WORK REQUEST: A faithful copy is required. Print each line of the data exactly and omit the pictures.

PROVIDED INFORMATION:
>>
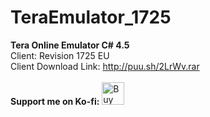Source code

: TeraEmulator_1725
=================
<b>Tera Online Emulator C# 4.5</b>
</br>
Client: Revision 1725 EU
</br>
Client Download Link: http://puu.sh/2LrWv.rar
</br>
</br>
<b>Support me on Ko-fi:</b>
<a href='https://ko-fi.com/J3J8FTSL' target='_blank'><img height='36' style='border:0px;height:36px;' src='https://az743702.vo.msecnd.net/cdn/kofi2.png?v=0' border='0' alt='Buy Me a Coffee at ko-fi.com' /></a>
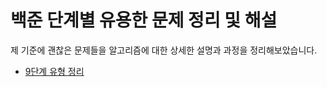 # 백준 단계별 유용한 문제 정리 및 해설

제 기준에 괜찮은 문제들을 알고리즘에 대한 상세한 설명과 과정을 정리해보았습니다. 

<ul>
  <li>
    <a href='https://blog.naver.com/qkrdnjsrl0628/222523352857'>9단계 유형 정리</a>
  </li>
</ul>
  
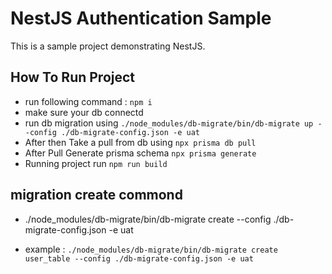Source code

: # NestJS Authentication Sample

This is a sample project demonstrating NestJS.


## How To Run Project 
- run following command : `npm i`
- make sure your db connectd 
- run db migration using  `./node_modules/db-migrate/bin/db-migrate up --config ./db-migrate-config.json -e uat` 
- After then Take a pull from db using `npx prisma db pull`
- After Pull Generate prisma schema `npx prisma generate`
- Running project run  `npm run build`

## migration create commond 

 - ./node_modules/db-migrate/bin/db-migrate create <give table name or query name> --config ./db-migrate-config.json -e uat

- example : `./node_modules/db-migrate/bin/db-migrate create user_table --config ./db-migrate-config.json -e uat`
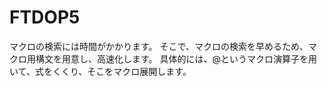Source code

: # FTDOP5

マクロの検索には時間がかかります。
そこで、マクロの検索を早めるため、マクロ用構文を用意し、高速化します。
具体的には、@というマクロ演算子を用いて、式をくくり、そこをマクロ展開します。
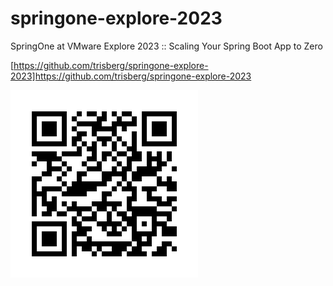 # springone-explore-2023

SpringOne at VMware Explore 2023 :: Scaling Your Spring Boot App to Zero

[https://github.com/trisberg/springone-explore-2023]https://github.com/trisberg/springone-explore-2023

![QR Code](springone-explore-2023.png)
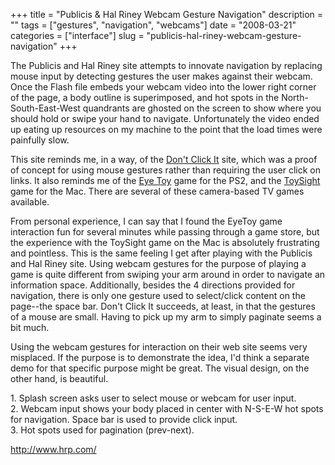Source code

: +++
title = "Publicis & Hal Riney Webcam Gesture Navigation"
description = ""
tags = ["gestures", "navigation", "webcams"]
date = "2008-03-21"
categories = ["interface"]
slug = "publicis-hal-riney-webcam-gesture-navigation"
+++


<p>The Publicis and Hal Riney site attempts to innovate navigation by replacing mouse input by detecting gestures the user makes against their webcam. Once the Flash file embeds your webcam video into the lower right corner of the page, a body outline is superimposed, and hot spots in the North-South-East-West quandrants are ghosted on the screen to show where you should hold or swipe your hand to navigate. Unfortunately the video ended up eating up resources on my machine to the point that the load times were painfully slow. </p>
<p>This site reminds me, in a way, of the <a href="http://www.dontclick.it/">Don't Click It</a> site, which was a proof of concept for using mouse gestures rather than requiring the user click on links. It also reminds me of the <a href="http://www.eyetoy.com/index.asp">Eye Toy</a> game for the PS2, and the <a href="http://www.freeverse.com/games/game/?id=45">ToySight</a> game for the Mac. There are several of these camera-based TV games available.</p>
<p>From personal experience, I can say that I found the EyeToy game interaction fun for several minutes while passing through a game store, but the experience with the ToySight game on the Mac is absolutely frustrating and pointless. This is the same feeling I get after playing with the Publicis and Hal Riney site. Using webcam gestures for the purpose of playing a game is quite different from swiping your arm around in order to navigate an information space. Additionally, besides the 4 directions provided for navigation, there is only one gesture used to select/click content on the page--the space bar. Don't Click It succeeds, at least, in that the gestures of a mouse are small. Having to pick up my arm to simply paginate seems a bit much. </p>
<p>Using the webcam gestures for interaction on their web site seems very misplaced. If the purpose is to demonstrate the idea, I'd think a separate demo for that specific purpose might be great. The visual design, on the other hand, is beautiful.</p>
<div id="screens-full" class="clear"><div class="caption">1. Splash screen asks user to select mouse or webcam for user input. </div><div class="fullimg clear"><a href="//media.konigi.com/interface/hrp-gestures-1.png" class="group" rel="group" title="1. Splash screen asks user to select mouse or webcam for user input. "><img src="//media.konigi.com/interface/hrp-gestures-1.png" alt="" class="img-responsive"></a></div></div><div id="screens-full" class="clear"><div class="caption">2. Webcam input shows your body placed in center with N-S-E-W hot spots for navigation. Space bar is used to provide click input.</div><div class="fullimg clear"><a href="//media.konigi.com/interface/hrp-gestures-2.png" class="group" rel="group" title="2. Webcam input shows your body placed in center with N-S-E-W hot spots for navigation. Space bar is..."><img src="//media.konigi.com/interface/hrp-gestures-2.png" alt="" class="img-responsive"></a></div></div><div id="screens-full" class="clear"><div class="caption">3. Hot spots used for pagination (prev-next).</div><div class="fullimg clear"><a href="//media.konigi.com/interface/hrp-gestures-3.png" class="group" rel="group" title="3. Hot spots used for pagination (prev-next)."><img src="//media.konigi.com/interface/hrp-gestures-3.png" alt="" class="img-responsive"></a></div></div>        
<p><a href="http://www.hrp.com/">http://www.hrp.com/</a></p>

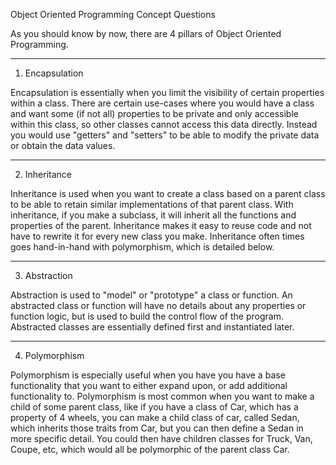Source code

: Object Oriented Programming Concept Questions

As you should know by now, there are 4 pillars of Object Oriented Programming.

---

1. Encapsulation

Encapsulation is essentially when you limit the visibility of certain properties within a class. There are certain use-cases where you would have a class and want some (if not all) properties to be private and only accessible within this class, so other classes cannot access this data directly. Instead you would use "getters" and "setters" to be able to modify the private data or obtain the data values.

---

2. Inheritance

Inheritance is used when you want to create a class based on a parent class to be able to retain similar implementations of that parent class. With inheritance, if you make a subclass, it will inherit all the functions and properties of the parent. Inheritance makes it easy to reuse code and not have to rewrite it for every new class you make. Inheritance often times goes hand-in-hand with polymorphism, which is detailed below.

---

3. Abstraction

Abstraction is used to "model" or "prototype" a class or function. An abstracted class or function will have no details about any properties or function logic, but is used to build the control flow of the program. Abstracted classes are essentially defined first and instantiated later.

---

4. Polymorphism

Polymorphism is especially useful when you have you have a base functionality that you want to either expand upon, or add additional functionality to. Polymorphism is most common when you want to make a child of some parent class, like if you have a class of Car, which has a property of 4 wheels, you can make a child class of car, called Sedan, which inherits those traits from Car, but you can then define a Sedan in more specific detail. You could then have children classes for Truck, Van, Coupe, etc, which would all be polymorphic of the parent class Car.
<<
SOLUTION TO THIS EXERCISE:
Source code

: TeraEmulator_1725
=================
<b>Tera Online Emulator C# 4.5</b>
</br>
Client: Revision 1725 EU
</br>
Client Download Link: http://puu.sh/2LrWv.rar
</br>
</br>
<b>Support me on Ko-fi:</b>
<a href='https://ko-fi.com/J3J8FTSL' target='_blank'><img height='36' style='border:0px;height:36px;' src='https://az743702.vo.msecnd.net/cdn/kofi2.png?v=0' border='0' alt='Buy Me a Coffee at ko-fi.com' /></a>
 # 백준 단계별 유용한 문제 정리 및 해설

제 기준에 괜찮은 문제들을 알고리즘에 대한 상세한 설명과 과정을 정리해보았습니다. 

<ul>
  <li>
    <a href='https://blog.naver.com/qkrdnjsrl0628/222523352857'>9단계 유형 정리</a>
  </li>
</ul>
  
Source code

: # NestJS Authentication Sample

This is a sample project demonstrating NestJS.


## How To Run Project 
- run following command : `npm i`
- make sure your db connectd 
- run db migration using  `./node_modules/db-migrate/bin/db-migrate up --config ./db-migrate-config.json -e uat` 
- After then Take a pull from db using `npx prisma db pull`
- After Pull Generate prisma schema `npx prisma generate`
- Running project run  `npm run build`

## migration create commond 

 - ./node_modules/db-migrate/bin/db-migrate create <give table name or query name> --config ./db-migrate-config.json -e uat

- example : `./node_modules/db-migrate/bin/db-migrate create user_table --config ./db-migrate-config.json -e uat`
Source code

: # FTDOP5

マクロの検索には時間がかかります。
そこで、マクロの検索を早めるため、マクロ用構文を用意し、高速化します。
具体的には、@というマクロ演算子を用いて、式をくくり、そこをマクロ展開します。
 # springone-explore-2023

SpringOne at VMware Explore 2023 :: Scaling Your Spring Boot App to Zero

[https://github.com/trisberg/springone-explore-2023]https://github.com/trisberg/springone-explore-2023

![QR Code](springone-explore-2023.png)
Source code

: +++
title = "Publicis & Hal Riney Webcam Gesture Navigation"
description = ""
tags = ["gestures", "navigation", "webcams"]
date = "2008-03-21"
categories = ["interface"]
slug = "publicis-hal-riney-webcam-gesture-navigation"
+++


<p>The Publicis and Hal Riney site attempts to innovate navigation by replacing mouse input by detecting gestures the user makes against their webcam. Once the Flash file embeds your webcam video into the lower right corner of the page, a body outline is superimposed, and hot spots in the North-South-East-West quandrants are ghosted on the screen to show where you should hold or swipe your hand to navigate. Unfortunately the video ended up eating up resources on my machine to the point that the load times were painfully slow. </p>
<p>This site reminds me, in a way, of the <a href="http://www.dontclick.it/">Don't Click It</a> site, which was a proof of concept for using mouse gestures rather than requiring the user click on links. It also reminds me of the <a href="http://www.eyetoy.com/index.asp">Eye Toy</a> game for the PS2, and the <a href="http://www.freeverse.com/games/game/?id=45">ToySight</a> game for the Mac. There are several of these camera-based TV games available.</p>
<p>From personal experience, I can say that I found the EyeToy game interaction fun for several minutes while passing through a game store, but the experience with the ToySight game on the Mac is absolutely frustrating and pointless. This is the same feeling I get after playing with the Publicis and Hal Riney site. Using webcam gestures for the purpose of playing a game is quite different from swiping your arm around in order to navigate an information space. Additionally, besides the 4 directions provided for navigation, there is only one gesture used to select/click content on the page--the space bar. Don't Click It succeeds, at least, in that the gestures of a mouse are small. Having to pick up my arm to simply paginate seems a bit much. </p>
<p>Using the webcam gestures for interaction on their web site seems very misplaced. If the purpose is to demonstrate the idea, I'd think a separate demo for that specific purpose might be great. The visual design, on the other hand, is beautiful.</p>
<div id="screens-full" class="clear"><div class="caption">1. Splash screen asks user to select mouse or webcam for user input. </div><div class="fullimg clear"><a href="//media.konigi.com/interface/hrp-gestures-1.png" class="group" rel="group" title="1. Splash screen asks user to select mouse or webcam for user input. "><img src="//media.konigi.com/interface/hrp-gestures-1.png" alt="" class="img-responsive"></a></div></div><div id="screens-full" class="clear"><div class="caption">2. Webcam input shows your body placed in center with N-S-E-W hot spots for navigation. Space bar is used to provide click input.</div><div class="fullimg clear"><a href="//media.konigi.com/interface/hrp-gestures-2.png" class="group" rel="group" title="2. Webcam input shows your body placed in center with N-S-E-W hot spots for navigation. Space bar is..."><img src="//media.konigi.com/interface/hrp-gestures-2.png" alt="" class="img-responsive"></a></div></div><div id="screens-full" class="clear"><div class="caption">3. Hot spots used for pagination (prev-next).</div><div class="fullimg clear"><a href="//media.konigi.com/interface/hrp-gestures-3.png" class="group" rel="group" title="3. Hot spots used for pagination (prev-next)."><img src="//media.konigi.com/interface/hrp-gestures-3.png" alt="" class="img-responsive"></a></div></div>        
<p><a href="http://www.hrp.com/">http://www.hrp.com/</a></p>

Source code

: Object Oriented Programming Concept Questions

As you should know by now, there are 4 pillars of Object Oriented Programming.

---

1. Encapsulation

Encapsulation is essentially when you limit the visibility of certain properties within a class. There are certain use-cases where you would have a class and want some (if not all) properties to be private and only accessible within this class, so other classes cannot access this data directly. Instead you would use "getters" and "setters" to be able to modify the private data or obtain the data values.

---

2. Inheritance

Inheritance is used when you want to create a class based on a parent class to be able to retain similar implementations of that parent class. With inheritance, if you make a subclass, it will inherit all the functions and properties of the parent. Inheritance makes it easy to reuse code and not have to rewrite it for every new class you make. Inheritance often times goes hand-in-hand with polymorphism, which is detailed below.

---

3. Abstraction

Abstraction is used to "model" or "prototype" a class or function. An abstracted class or function will have no details about any properties or function logic, but is used to build the control flow of the program. Abstracted classes are essentially defined first and instantiated later.

---

4. Polymorphism

Polymorphism is especially useful when you have you have a base functionality that you want to either expand upon, or add additional functionality to. Polymorphism is most common when you want to make a child of some parent class, like if you have a class of Car, which has a property of 4 wheels, you can make a child class of car, called Sedan, which inherits those traits from Car, but you can then define a Sedan in more specific detail. You could then have children classes for Truck, Van, Coupe, etc, which would all be polymorphic of the parent class Car.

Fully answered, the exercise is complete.